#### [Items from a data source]
"""

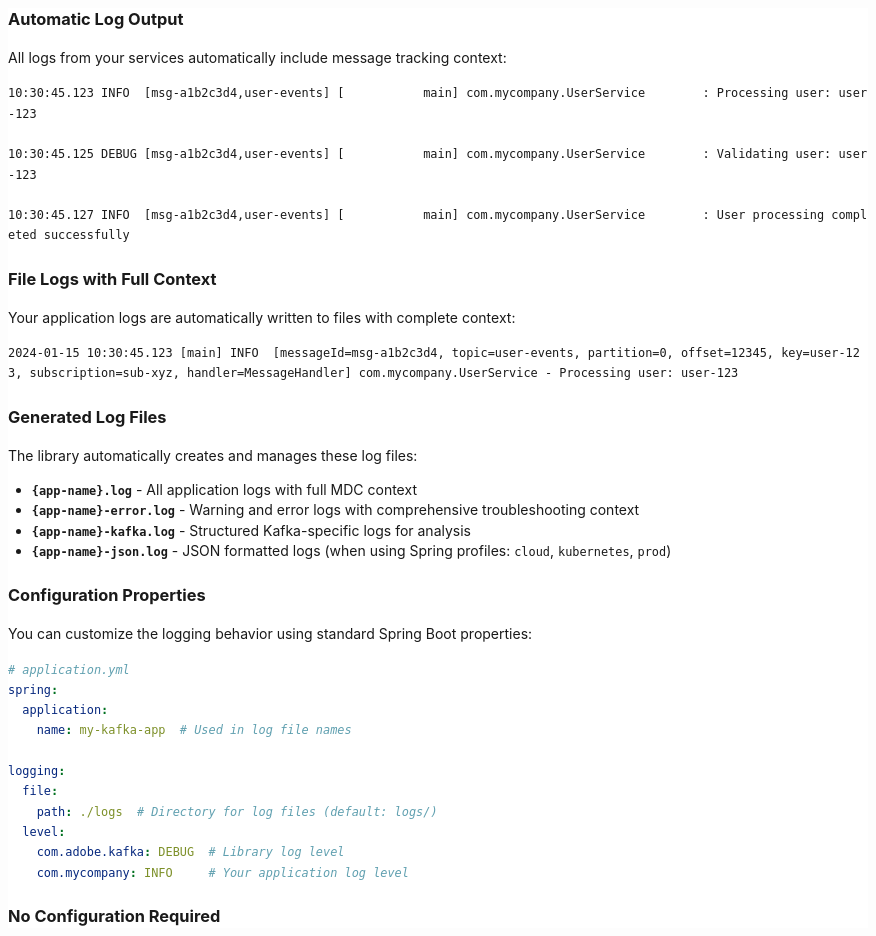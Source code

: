 ### Automatic Log Output

All logs from your services automatically include message tracking context:

```
10:30:45.123 INFO  [msg-a1b2c3d4,user-events] [           main] com.mycompany.UserService        : Processing user: user-123

10:30:45.125 DEBUG [msg-a1b2c3d4,user-events] [           main] com.mycompany.UserService        : Validating user: user-123

10:30:45.127 INFO  [msg-a1b2c3d4,user-events] [           main] com.mycompany.UserService        : User processing completed successfully
```

### File Logs with Full Context

Your application logs are automatically written to files with complete context:

```
2024-01-15 10:30:45.123 [main] INFO  [messageId=msg-a1b2c3d4, topic=user-events, partition=0, offset=12345, key=user-123, subscription=sub-xyz, handler=MessageHandler] com.mycompany.UserService - Processing user: user-123
```

### Generated Log Files

The library automatically creates and manages these log files:

- **`{app-name}.log`** - All application logs with full MDC context
- **`{app-name}-error.log`** - Warning and error logs with comprehensive troubleshooting context  
- **`{app-name}-kafka.log`** - Structured Kafka-specific logs for analysis
- **`{app-name}-json.log`** - JSON formatted logs (when using Spring profiles: `cloud`, `kubernetes`, `prod`)

### Configuration Properties

You can customize the logging behavior using standard Spring Boot properties:

```yaml
# application.yml
spring:
  application:
    name: my-kafka-app  # Used in log file names

logging:
  file:
    path: ./logs  # Directory for log files (default: logs/)
  level:
    com.adobe.kafka: DEBUG  # Library log level
    com.mycompany: INFO     # Your application log level
```

### No Configuration Required
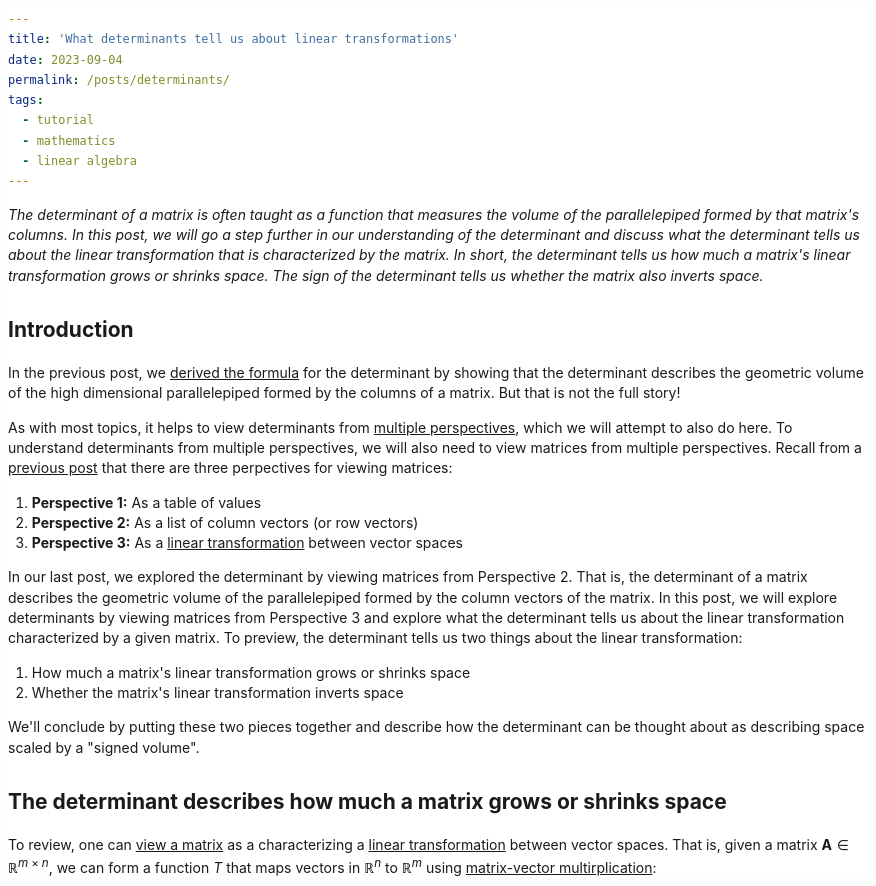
 ```yaml
---
title: 'What determinants tell us about linear transformations'
date: 2023-09-04
permalink: /posts/determinants/
tags:
  - tutorial
  - mathematics
  - linear algebra
---
```


_The determinant of a matrix is often taught as a function that measures the volume of the parallelepiped formed by that matrix's columns. In this post, we will go a step further in our understanding of the determinant and discuss what the determinant tells us about the linear transformation that is characterized by the matrix. In short, the determinant tells us how much a matrix's linear transformation grows or shrinks space. The sign of the determinant tells us whether the matrix also inverts space._

Introduction
------------

In the previous post, we [derived the formula](https://mbernste.github.io/posts/determinantsformula/) for the determinant by showing that the determinant describes the geometric volume of the high dimensional parallelepiped formed by the columns of a matrix. But that is not the full story! 

As with most topics, it helps to view determinants from [multiple perspectives](https://mbernste.github.io/posts/understanding_3d/), which we will attempt to also do here. To understand determinants from multiple perspectives, we will also need to view matrices from multiple perspectives. Recall from a [previous post](https://mbernste.github.io/posts/matrices/) that there are three perpectives for viewing matrices:

1. **Perspective 1:** As a table of values
2. **Perspective 2:** As a list of column vectors (or row vectors)
3. **Perspective 3:** As a [linear transformation](https://mbernste.github.io/posts/matrices_linear_transformations/) between vector spaces

In our last post, we explored the determinant by viewing matrices from Perspective 2. That is, the determinant of a matrix describes the geometric volume of the parallelepiped formed by the column vectors of the matrix. In this post, we will explore determinants by viewing matrices from Perspective 3 and explore what the determinant tells us about the linear transformation characterized by a given matrix. To preview, the determinant tells us two things about the linear transformation:

1. How much a matrix's linear transformation grows or shrinks space
2. Whether the matrix's linear transformation inverts space

We'll conclude by putting these two pieces together and describe how the determinant can be thought about as describing space scaled by a "signed volume". 

The determinant describes how much a matrix grows or shrinks space
-------------------------------------------------------------------

To review, one can [view a matrix](https://mbernste.github.io/posts/matrices/)  as a characterizing a [linear transformation](https://mbernste.github.io/posts/matrices_linear_transformations/) between vector spaces. That is, given a matrix $\boldsymbol{A} \in \mathbb{R}^{m \times n}$, we can form a function $T$ that maps vectors in $\mathbb{R}^n$ to $\mathbb{R}^m$ using [matrix-vector multirplication](https://mbernste.github.io/posts/matrix_vector_mult/):
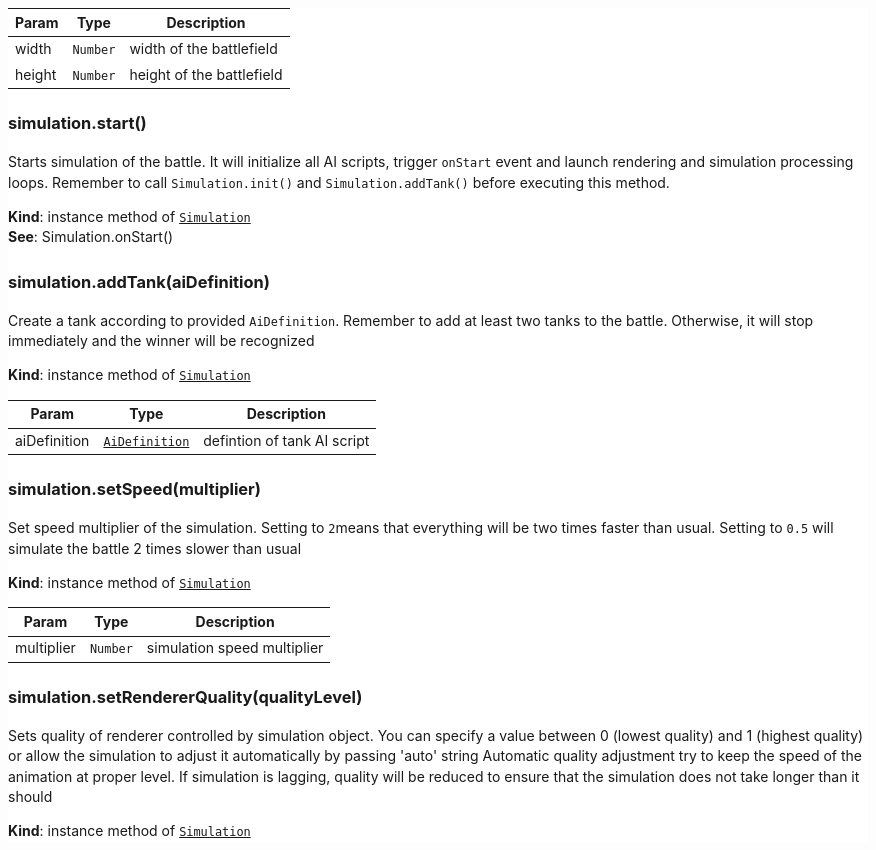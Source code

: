 | Param | Type | Description |
| --- | --- | --- |
| width | <code>Number</code> | width of the battlefield |
| height | <code>Number</code> | height of the battlefield |

<a name="Simulation+start"></a>

### simulation.start()
Starts simulation of the battle. It will initialize all AI scripts, trigger `onStart` event
and launch rendering and simulation processing loops. Remember to call `Simulation.init()` and
`Simulation.addTank()` before executing this method.

**Kind**: instance method of <code>[Simulation](#Simulation)</code>  
**See**: Simulation.onStart()  
<a name="Simulation+addTank"></a>

### simulation.addTank(aiDefinition)
Create a tank according to provided `AiDefinition`. Remember to add at
least two tanks to the battle. Otherwise, it will stop immediately and
the winner will be recognized

**Kind**: instance method of <code>[Simulation](#Simulation)</code>  

| Param | Type | Description |
| --- | --- | --- |
| aiDefinition | <code>[AiDefinition](#AiDefinition)</code> | defintion of tank AI script |

<a name="Simulation+setSpeed"></a>

### simulation.setSpeed(multiplier)
Set speed multiplier of the simulation. Setting to `2`means that everything will be
two times faster than usual. Setting to `0.5` will simulate the battle 2 times slower
than usual

**Kind**: instance method of <code>[Simulation](#Simulation)</code>  

| Param | Type | Description |
| --- | --- | --- |
| multiplier | <code>Number</code> | simulation speed multiplier |

<a name="Simulation+setRendererQuality"></a>

### simulation.setRendererQuality(qualityLevel)
Sets quality of renderer controlled by simulation object.
You can specify a value between 0 (lowest quality) and 1 (highest quality)
or allow the simulation to adjust it automatically by passing 'auto' string
Automatic quality adjustment try to keep the speed of the animation at proper level.
If simulation is lagging, quality will be reduced to ensure that the simulation
does not take longer than it should

**Kind**: instance method of <code>[Simulation](#Simulation)</code>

"""

#### [Problem]
The stretch of entries above that starts with the line containing "### simulation.start()" and goes on through the line containing "Set speed multiplier" is to be transcribed exactly, and no other line is to be transcribed.

#### [Output]
### simulation.start()
Starts simulation of the battle. It will initialize all AI scripts, trigger `onStart` event
and launch rendering and simulation processing loops. Remember to call `Simulation.init()` and
`Simulation.addTank()` before executing this method.

**Kind**: instance method of <code>[Simulation](#Simulation)</code>  
**See**: Simulation.onStart()  
<a name="Simulation+addTank"></a>

### simulation.addTank(aiDefinition)
Create a tank according to provided `AiDefinition`. Remember to add at
least two tanks to the battle. Otherwise, it will stop immediately and
the winner will be recognized

**Kind**: instance method of <code>[Simulation](#Simulation)</code>  

| Param | Type | Description |
| --- | --- | --- |
| aiDefinition | <code>[AiDefinition](#AiDefinition)</code> | defintion of tank AI script |

<a name="Simulation+setSpeed"></a>

### simulation.setSpeed(multiplier)
Set speed multiplier of the simulation. Setting to `2`means that everything will be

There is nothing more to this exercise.